Por lo que respecta a la milicia, la ley de 1903 fue puesta en ejecución, y los trabajadores de cada Estado se vieron obligados, bajo pena de muerte, a fusilar a sus camaradas de los demás Estados. Desde luego, las cosas no anduvieron sin tropiezos al comienzo. Mataron a muchos oficiales y muchos hombres fueron ejecutados por los consejos de guerra. La profecía de Ernesto se cumplió con aterradora precisión en el caso de los señores Asmunsen y Kowalt. Ambos eran aptos para la milicia y fueron enrolados en California para le expedición punitiva contra los granjeros de Misuri. Los dos se negaron a prestar servicio. No se les dio tiempo para confesarse. Fueron llevados a un tribunal de guerra, y el asunto no se demoró: ambos fueron fusilados por la espalda.

Para evitar el servicio en la milicia, muchos jóvenes se refugiaron en las montañas, con lo cual se colocaron al margen de la ley, mas no fueron castigados sino más tarde, en tiempos más apacibles.
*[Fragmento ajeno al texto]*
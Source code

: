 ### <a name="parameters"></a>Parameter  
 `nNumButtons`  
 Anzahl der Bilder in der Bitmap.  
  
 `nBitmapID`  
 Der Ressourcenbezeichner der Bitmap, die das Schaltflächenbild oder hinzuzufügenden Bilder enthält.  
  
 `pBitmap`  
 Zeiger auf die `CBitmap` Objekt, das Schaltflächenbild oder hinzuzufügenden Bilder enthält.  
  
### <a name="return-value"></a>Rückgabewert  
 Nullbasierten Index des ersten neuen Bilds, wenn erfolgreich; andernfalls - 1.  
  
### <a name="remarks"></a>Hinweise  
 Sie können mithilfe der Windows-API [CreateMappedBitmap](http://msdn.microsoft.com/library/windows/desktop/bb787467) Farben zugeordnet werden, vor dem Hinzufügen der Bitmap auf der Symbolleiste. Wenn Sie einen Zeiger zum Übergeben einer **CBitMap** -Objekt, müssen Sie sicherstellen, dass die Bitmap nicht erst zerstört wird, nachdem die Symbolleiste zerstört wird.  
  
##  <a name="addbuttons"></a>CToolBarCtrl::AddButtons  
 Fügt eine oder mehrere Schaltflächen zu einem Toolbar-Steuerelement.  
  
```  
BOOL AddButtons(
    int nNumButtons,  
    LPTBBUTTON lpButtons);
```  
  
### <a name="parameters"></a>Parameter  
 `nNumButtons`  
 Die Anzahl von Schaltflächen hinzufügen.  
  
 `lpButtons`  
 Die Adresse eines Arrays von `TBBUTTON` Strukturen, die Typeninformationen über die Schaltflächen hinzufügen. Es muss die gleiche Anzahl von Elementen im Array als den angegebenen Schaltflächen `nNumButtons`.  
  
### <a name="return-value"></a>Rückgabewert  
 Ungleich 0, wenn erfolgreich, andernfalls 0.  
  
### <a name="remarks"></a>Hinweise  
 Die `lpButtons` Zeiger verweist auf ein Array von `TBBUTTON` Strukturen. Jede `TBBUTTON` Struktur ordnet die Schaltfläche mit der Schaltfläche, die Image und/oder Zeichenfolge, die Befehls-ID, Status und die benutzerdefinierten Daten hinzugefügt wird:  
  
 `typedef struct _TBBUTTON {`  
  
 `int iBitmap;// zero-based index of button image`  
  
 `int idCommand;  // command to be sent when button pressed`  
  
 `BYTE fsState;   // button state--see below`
Pero no perdieron nada con esperar, pues el gobierno lanzó una proclama invitando a todos los ciudadanos posibles de pena a abandonar las montañas dentro de los tres meses. Cumplido el plazo, un ejército de medio millón de soldados fue enviado a las sierras. No hubo sumarios ni juicios: a cualquiera que encontraban lo mataban allí mismo. Las tropas procedían de acuerdo con la idea de que nadie más que los proscritos permanecían en las montañas. Algunas bandas, atrincheradas en lo más fragoso de las alturas, resistieron valientemente, pero, tarde o temprano, todos los desertores de la milicia fueron exterminados.

Mientras tanto, el espíritu del pueblo se había impregnado de una lección más inmediata por el castigo infligido a la milicia sediciosa de Kansas. Esta importante rebelión se produjo al comienzo de las operaciones militares contra los granjeros. Se insurreccionaron seis mil hombres de la milicia. Desde hacía varias semanas daban muestras de fastidio y de turbulencia, y por esta razón se los retenía en el campo. Pero lo que está fuera de duda es que la insurrección abierta fue precipitada por los agentes provocadores.
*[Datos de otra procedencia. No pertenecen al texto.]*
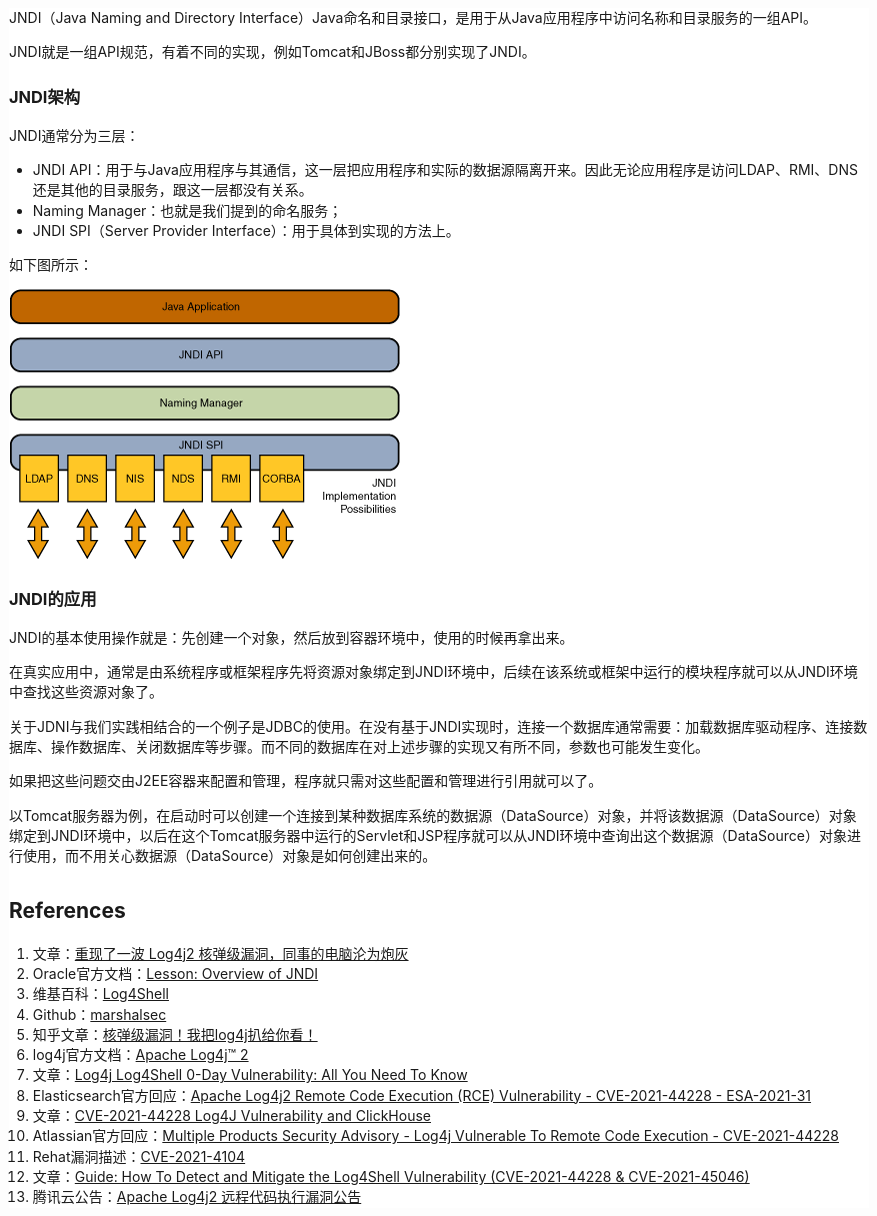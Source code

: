 JNDI（Java Naming and Directory Interface）Java命名和目录接口，是用于从Java应用程序中访问名称和目录服务的一组API。

JNDI就是一组API规范，有着不同的实现，例如Tomcat和JBoss都分别实现了JNDI。

### JNDI架构

JNDI通常分为三层：

- JNDI API：用于与Java应用程序与其通信，这一层把应用程序和实际的数据源隔离开来。因此无论应用程序是访问LDAP、RMI、DNS还是其他的目录服务，跟这一层都没有关系。
- Naming Manager：也就是我们提到的命名服务；
- JNDI SPI（Server Provider Interface）：用于具体到实现的方法上。

如下图所示：

![jndi_arch](Log4j2_exploit_assets/jndi_arch.gif)

### JNDI的应用

JNDI的基本使用操作就是：先创建一个对象，然后放到容器环境中，使用的时候再拿出来。

在真实应用中，通常是由系统程序或框架程序先将资源对象绑定到JNDI环境中，后续在该系统或框架中运行的模块程序就可以从JNDI环境中查找这些资源对象了。

关于JDNI与我们实践相结合的一个例子是JDBC的使用。在没有基于JNDI实现时，连接一个数据库通常需要：加载数据库驱动程序、连接数据库、操作数据库、关闭数据库等步骤。而不同的数据库在对上述步骤的实现又有所不同，参数也可能发生变化。

如果把这些问题交由J2EE容器来配置和管理，程序就只需对这些配置和管理进行引用就可以了。

以Tomcat服务器为例，在启动时可以创建一个连接到某种数据库系统的数据源（DataSource）对象，并将该数据源（DataSource）对象绑定到JNDI环境中，以后在这个Tomcat服务器中运行的Servlet和JSP程序就可以从JNDI环境中查询出这个数据源（DataSource）对象进行使用，而不用关心数据源（DataSource）对象是如何创建出来的。

## References

1. 文章：[重现了一波 Log4j2 核弹级漏洞，同事的电脑沦为炮灰](https://mp.weixin.qq.com/s/zXzJVxRxMUnoyJs6_NojMQ)
2. Oracle官方文档：[Lesson: Overview of JNDI](https://docs.oracle.com/javase/tutorial/jndi/overview/index.html)
2. 维基百科：[Log4Shell](https://en.wikipedia.org/wiki/Log4Shell)
4. Github：[marshalsec](https://github.com/mbechler/marshalsec)
5. 知乎文章：[核弹级漏洞！我把log4j扒给你看！](https://zhuanlan.zhihu.com/p/444103520)
6. log4j官方文档：[Apache Log4j™ 2](https://logging.apache.org/log4j/2.x/)
7. 文章：[Log4j Log4Shell 0-Day Vulnerability: All You Need To Know](https://jfrog.com/blog/log4shell-0-day-vulnerability-all-you-need-to-know/)
8. Elasticsearch官方回应：[Apache Log4j2 Remote Code Execution (RCE) Vulnerability - CVE-2021-44228 - ESA-2021-31](https://discuss.elastic.co/t/apache-log4j2-remote-code-execution-rce-vulnerability-cve-2021-44228-esa-2021-31/291476)
9. 文章：[CVE-2021-44228 Log4J Vulnerability and ClickHouse](https://altinity.com/blog/cve-2021-44228-log4j-vulnerability-and-clickhouse)
10. Atlassian官方回应：[Multiple Products Security Advisory - Log4j Vulnerable To Remote Code Execution - CVE-2021-44228](https://confluence.atlassian.com/security/multiple-products-security-advisory-log4j-vulnerable-to-remote-code-execution-cve-2021-44228-1103069934.html)
11. Rehat漏洞描述：[CVE-2021-4104](https://access.redhat.com/security/cve/CVE-2021-4104)
12. 文章：[Guide: How To Detect and Mitigate the Log4Shell Vulnerability (CVE-2021-44228 & CVE-2021-45046)](https://www.lunasec.io/docs/blog/log4j-zero-day-mitigation-guide/)
13. 腾讯云公告：[Apache Log4j2 远程代码执行漏洞公告](https://cloud.tencent.com/document/product/589/66710)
En la noche del 22 de abril, los hombres se amotinaron y dieron muerte a sus oficiales, de los que sólo un número reducido escapó a la masacre. Esto soprepasaba el programa del Talón de Hierro: sus agentes habían trabajado demasiado bien. Pero de todo sacaba partido esa gente; estaban preparados para la explosión, y el asesinato de tantos oficiales proporcionaba una justificación a lo que seguiría. Coma por arte de magia, cuarenta mil hombres del ejército regular rodearon el campo o, mejor dicho, la trampa. Los desdichados milicianos advirtieron que los cartuchos tomados en los depósitos no eran del mismo calibre de sus fusiles. Izaron la bandera blanca para rendirse, pero no se tuvo en cuenta esa señal. No sobrevivió ningún amotinado; aniquilaron a los seis mil, sin dejar uno solo con vida. Al principio fueron aniquilados de lejos con obuses y sharapnels, luego, cuando intentaron una carga desesperada contra las líneas envolventes, segados con las ametralladoras. Conversé con un testigo ocular, que me contó que ninguno de los milicianos pudo aproximarse a menos de ciento cincuenta metros de esas máquinas mortíferas. El suelo estaba sembrado de cadáveres. En una carga final de caballería, los heridos fueron rematados a sablazos y a tiros y aplastados bajo los cascos de los caballos.